▶ What is expected:
What appears from the first line of the records below through the line containing "Once the pods" must be reproduced verbatim.

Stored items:
^^^^^^^^^^^^^^^^

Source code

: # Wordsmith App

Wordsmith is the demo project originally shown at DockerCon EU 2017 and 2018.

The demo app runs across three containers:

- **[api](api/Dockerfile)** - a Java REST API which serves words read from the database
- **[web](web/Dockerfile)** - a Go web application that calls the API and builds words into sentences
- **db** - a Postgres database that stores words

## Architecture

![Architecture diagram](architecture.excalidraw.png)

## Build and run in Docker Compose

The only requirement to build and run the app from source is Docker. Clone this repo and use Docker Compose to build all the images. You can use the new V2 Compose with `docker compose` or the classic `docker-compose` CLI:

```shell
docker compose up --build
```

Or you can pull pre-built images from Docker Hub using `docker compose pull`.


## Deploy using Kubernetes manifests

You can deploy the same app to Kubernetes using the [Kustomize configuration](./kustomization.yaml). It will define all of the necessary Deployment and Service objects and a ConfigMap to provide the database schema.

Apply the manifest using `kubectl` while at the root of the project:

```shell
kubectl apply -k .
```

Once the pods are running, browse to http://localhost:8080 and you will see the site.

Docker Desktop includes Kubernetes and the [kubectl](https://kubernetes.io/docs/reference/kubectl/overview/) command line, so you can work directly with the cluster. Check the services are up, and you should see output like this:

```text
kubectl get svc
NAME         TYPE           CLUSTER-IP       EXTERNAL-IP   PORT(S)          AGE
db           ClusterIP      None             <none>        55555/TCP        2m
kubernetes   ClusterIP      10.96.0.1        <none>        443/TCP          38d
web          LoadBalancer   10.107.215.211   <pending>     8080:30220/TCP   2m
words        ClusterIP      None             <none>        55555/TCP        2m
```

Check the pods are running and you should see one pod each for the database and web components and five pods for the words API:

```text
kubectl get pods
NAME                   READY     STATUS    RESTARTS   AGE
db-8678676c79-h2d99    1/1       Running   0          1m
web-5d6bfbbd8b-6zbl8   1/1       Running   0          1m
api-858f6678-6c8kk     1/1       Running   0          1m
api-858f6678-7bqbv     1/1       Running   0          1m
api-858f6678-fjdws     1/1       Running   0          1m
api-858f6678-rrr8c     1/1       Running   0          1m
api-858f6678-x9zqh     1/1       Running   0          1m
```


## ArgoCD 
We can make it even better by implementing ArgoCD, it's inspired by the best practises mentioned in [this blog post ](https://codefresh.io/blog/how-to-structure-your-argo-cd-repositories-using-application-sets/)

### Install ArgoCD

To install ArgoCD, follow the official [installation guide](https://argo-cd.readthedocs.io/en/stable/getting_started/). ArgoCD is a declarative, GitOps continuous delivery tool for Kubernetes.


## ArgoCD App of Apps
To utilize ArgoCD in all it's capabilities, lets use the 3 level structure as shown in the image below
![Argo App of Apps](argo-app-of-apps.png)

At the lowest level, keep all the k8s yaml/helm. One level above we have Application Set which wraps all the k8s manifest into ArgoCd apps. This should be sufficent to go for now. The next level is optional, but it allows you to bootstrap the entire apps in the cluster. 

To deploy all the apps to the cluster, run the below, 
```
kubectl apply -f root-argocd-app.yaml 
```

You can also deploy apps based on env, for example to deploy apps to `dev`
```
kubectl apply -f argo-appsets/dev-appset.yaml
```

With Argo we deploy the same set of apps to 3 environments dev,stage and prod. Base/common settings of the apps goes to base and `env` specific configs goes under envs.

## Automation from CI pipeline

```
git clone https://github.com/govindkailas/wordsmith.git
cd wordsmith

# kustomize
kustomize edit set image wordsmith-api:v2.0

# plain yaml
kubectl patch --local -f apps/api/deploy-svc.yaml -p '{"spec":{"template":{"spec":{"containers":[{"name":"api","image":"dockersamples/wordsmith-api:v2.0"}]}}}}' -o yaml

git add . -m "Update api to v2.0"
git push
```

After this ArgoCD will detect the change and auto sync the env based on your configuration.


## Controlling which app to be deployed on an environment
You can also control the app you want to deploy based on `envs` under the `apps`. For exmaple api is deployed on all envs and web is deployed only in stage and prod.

^^^^^^^^^^^^^^^^

▶ Written answer:
Source code

: # Wordsmith App

Wordsmith is the demo project originally shown at DockerCon EU 2017 and 2018.

The demo app runs across three containers:

- **[api](api/Dockerfile)** - a Java REST API which serves words read from the database
- **[web](web/Dockerfile)** - a Go web application that calls the API and builds words into sentences
- **db** - a Postgres database that stores words

## Architecture

![Architecture diagram](architecture.excalidraw.png)

## Build and run in Docker Compose

The only requirement to build and run the app from source is Docker. Clone this repo and use Docker Compose to build all the images. You can use the new V2 Compose with `docker compose` or the classic `docker-compose` CLI:

```shell
docker compose up --build
```

Or you can pull pre-built images from Docker Hub using `docker compose pull`.


## Deploy using Kubernetes manifests

You can deploy the same app to Kubernetes using the [Kustomize configuration](./kustomization.yaml). It will define all of the necessary Deployment and Service objects and a ConfigMap to provide the database schema.

Apply the manifest using `kubectl` while at the root of the project:

```shell
kubectl apply -k .
```

Once the pods are running, browse to http://localhost:8080 and you will see the site.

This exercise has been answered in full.